To publish was wrong

I was not a friend of Katherine Ward, the lawyer whose leap from a fourth floor hotel window to her death in January was captured in graphic photographs splashed all over three newspapers. But I know someone who was.

Imagine how this friend felt when she opened up the Evening Standard and found pictures of her friend Katherine standing rigid on a hotel balcony and then captured in a mid air plummet to her death.

I imagine shock and angry would have exacerbated the grief.

Today the Press Complaints Commission said it regretted the publication of the pictures had upset readers - but dismissed their complaints against the Sun, the Times and the Evening Standard.

The PCC said that the papers had not breached the code about intruding into grief and shock in running the pictures. Even though arguably they were in bad taste - the PCC said this was not its jurisdiction.

But avoiding ruling on matters of taste and decency, which is beyond its remit, while determining intrusions into grief and shock, which the PCC does under clause five of its code, seems to me a very delicate dance around a very fine line.

The PCC did criticise the Standard for identifying the woman while there was still a chance her family and friend did not know about her death.

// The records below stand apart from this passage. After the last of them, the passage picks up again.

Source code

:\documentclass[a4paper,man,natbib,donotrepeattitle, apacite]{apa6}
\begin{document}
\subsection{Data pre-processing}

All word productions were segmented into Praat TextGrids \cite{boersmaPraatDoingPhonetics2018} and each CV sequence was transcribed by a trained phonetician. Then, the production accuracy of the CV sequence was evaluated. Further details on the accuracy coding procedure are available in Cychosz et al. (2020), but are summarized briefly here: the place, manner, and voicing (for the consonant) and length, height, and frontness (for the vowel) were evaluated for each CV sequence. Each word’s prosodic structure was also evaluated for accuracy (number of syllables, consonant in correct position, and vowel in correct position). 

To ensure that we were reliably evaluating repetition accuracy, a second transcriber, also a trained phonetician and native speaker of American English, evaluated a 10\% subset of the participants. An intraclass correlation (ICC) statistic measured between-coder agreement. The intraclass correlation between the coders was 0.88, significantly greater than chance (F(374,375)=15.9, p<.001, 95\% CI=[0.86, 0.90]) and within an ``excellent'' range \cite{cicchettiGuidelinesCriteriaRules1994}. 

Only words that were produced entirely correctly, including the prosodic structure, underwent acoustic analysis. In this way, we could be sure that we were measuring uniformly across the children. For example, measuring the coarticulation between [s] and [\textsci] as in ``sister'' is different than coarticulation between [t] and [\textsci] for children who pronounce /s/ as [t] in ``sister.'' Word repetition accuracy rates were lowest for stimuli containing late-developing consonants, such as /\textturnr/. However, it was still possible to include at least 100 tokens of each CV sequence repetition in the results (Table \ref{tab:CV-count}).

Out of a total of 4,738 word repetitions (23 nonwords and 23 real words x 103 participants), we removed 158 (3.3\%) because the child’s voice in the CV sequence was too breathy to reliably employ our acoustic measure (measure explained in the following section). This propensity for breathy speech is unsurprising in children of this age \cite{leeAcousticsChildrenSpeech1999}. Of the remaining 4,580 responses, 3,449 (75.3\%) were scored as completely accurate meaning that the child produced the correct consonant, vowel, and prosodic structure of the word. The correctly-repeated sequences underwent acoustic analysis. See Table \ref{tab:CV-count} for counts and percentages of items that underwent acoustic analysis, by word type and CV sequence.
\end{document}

Bad though its behaviour was, the Standard has a partial journalist defence of reporting an incident on its patch. What on earth prompted the Times, of all newspapers, to put a portrait photograph of this woman on its front page, and follow up the story inside with yet more photographs?

Media commentator Roy Greenslade's thesis is that the PCC was right to dismiss the complaints but the editors were wrong to publish the images.

Suicide has always been a difficult subject for the media to cover - not the least because of the very valid concern that the prominent reporting of suicide can increase suicide risk in vulnerable people - copycat suicides.

The Samaritans charity joined others in complaining to the PCC about the photographs. While its complaint was dismissed some of its criticism hit home as the PCC is to examine its code in relation to the reporting of a suicide.

In life Ms Ward was not a remotely newsworthy figure. Would Mr Thomson of the Times, Ms Wade of the Sun and Ms Wadley of the Evening Standard care to explain just what was so vital in the reporting of her death?